== What is needed ==
Write out every entry exactly as it appears, omitting the pictures.

== Source data ==
::::

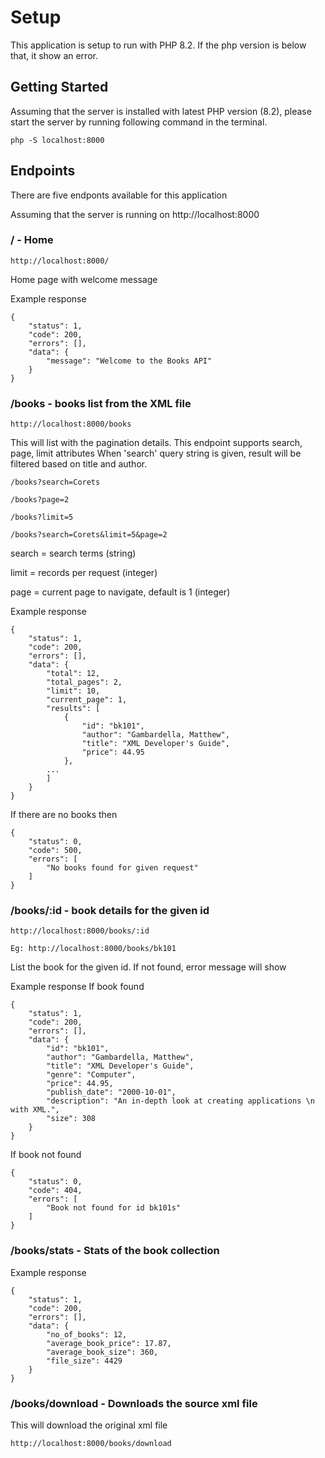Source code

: # Setup
This application is setup to run with PHP 8.2. If the php version is below that, it show an error.

## Getting Started

Assuming that the server is installed with latest PHP version (8.2), please start the server by running following command in the terminal.

```
php -S localhost:8000
```

## Endpoints

There are five endponts available for this application

Assuming that the server is running on http://localhost:8000

### / - Home
```
http://localhost:8000/
```
Home page with welcome message

Example response 
```
{
    "status": 1,
    "code": 200,
    "errors": [],
    "data": {
        "message": "Welcome to the Books API"
    }
}
```

### /books - books list from the XML file
```
http://localhost:8000/books
```
This will list with the pagination details. This endpoint supports search, page, limit attributes
When 'search' query string is given, result will be filtered based on title and author.

```
/books?search=Corets
```

```
/books?page=2
```

```
/books?limit=5
```

```
/books?search=Corets&limit=5&page=2
```

search = search terms (string)

limit = records per request (integer)

page = current page to navigate, default is 1 (integer)

Example response 
```
{
    "status": 1,
    "code": 200,
    "errors": [],
    "data": {
        "total": 12,
        "total_pages": 2,
        "limit": 10,
        "current_page": 1,
        "results": [
            {
                "id": "bk101",
                "author": "Gambardella, Matthew",
                "title": "XML Developer's Guide",
                "price": 44.95
            },
        ...
        ]
    }
}
```
If there are no books then
```
{
    "status": 0,
    "code": 500,
    "errors": [
        "No books found for given request"
    ]
}
```

### /books/:id - book details for the given id
```
http://localhost:8000/books/:id 
```
```
Eg: http://localhost:8000/books/bk101
```

List the book for the given id. If not found, error message will show 

Example response 
If book found
```
{
    "status": 1,
    "code": 200,
    "errors": [],
    "data": {
        "id": "bk101",
        "author": "Gambardella, Matthew",
        "title": "XML Developer's Guide",
        "genre": "Computer",
        "price": 44.95,
        "publish_date": "2000-10-01",
        "description": "An in-depth look at creating applications \n      with XML.",
        "size": 308
    }
}
```

If book not found
```
{
    "status": 0,
    "code": 404,
    "errors": [
        "Book not found for id bk101s"
    ]
}
```

### /books/stats - Stats of the book collection
Example response 
```
{
    "status": 1,
    "code": 200,
    "errors": [],
    "data": {
        "no_of_books": 12,
        "average_book_price": 17.87,
        "average_book_size": 360,
        "file_size": 4429
    }
}
```

### /books/download - Downloads the source xml file
This will download the original xml file

```
http://localhost:8000/books/download
```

::::

== Finished exercise ==
Source code

: # Setup
This application is setup to run with PHP 8.2. If the php version is below that, it show an error.

## Getting Started

Assuming that the server is installed with latest PHP version (8.2), please start the server by running following command in the terminal.

```
php -S localhost:8000
```

## Endpoints

There are five endponts available for this application

Assuming that the server is running on http://localhost:8000

### / - Home
```
http://localhost:8000/
```
Home page with welcome message

Example response 
```
{
    "status": 1,
    "code": 200,
    "errors": [],
    "data": {
        "message": "Welcome to the Books API"
    }
}
```

### /books - books list from the XML file
```
http://localhost:8000/books
```
This will list with the pagination details. This endpoint supports search, page, limit attributes
When 'search' query string is given, result will be filtered based on title and author.

```
/books?search=Corets
```

```
/books?page=2
```

```
/books?limit=5
```

```
/books?search=Corets&limit=5&page=2
```

search = search terms (string)

limit = records per request (integer)

page = current page to navigate, default is 1 (integer)

Example response 
```
{
    "status": 1,
    "code": 200,
    "errors": [],
    "data": {
        "total": 12,
        "total_pages": 2,
        "limit": 10,
        "current_page": 1,
        "results": [
            {
                "id": "bk101",
                "author": "Gambardella, Matthew",
                "title": "XML Developer's Guide",
                "price": 44.95
            },
        ...
        ]
    }
}
```
If there are no books then
```
{
    "status": 0,
    "code": 500,
    "errors": [
        "No books found for given request"
    ]
}
```

### /books/:id - book details for the given id
```
http://localhost:8000/books/:id 
```
```
Eg: http://localhost:8000/books/bk101
```

List the book for the given id. If not found, error message will show 

Example response 
If book found
```
{
    "status": 1,
    "code": 200,
    "errors": [],
    "data": {
        "id": "bk101",
        "author": "Gambardella, Matthew",
        "title": "XML Developer's Guide",
        "genre": "Computer",
        "price": 44.95,
        "publish_date": "2000-10-01",
        "description": "An in-depth look at creating applications \n      with XML.",
        "size": 308
    }
}
```

If book not found
```
{
    "status": 0,
    "code": 404,
    "errors": [
        "Book not found for id bk101s"
    ]
}
```

### /books/stats - Stats of the book collection
Example response 
```
{
    "status": 1,
    "code": 200,
    "errors": [],
    "data": {
        "no_of_books": 12,
        "average_book_price": 17.87,
        "average_book_size": 360,
        "file_size": 4429
    }
}
```

### /books/download - Downloads the source xml file
This will download the original xml file

```
http://localhost:8000/books/download
```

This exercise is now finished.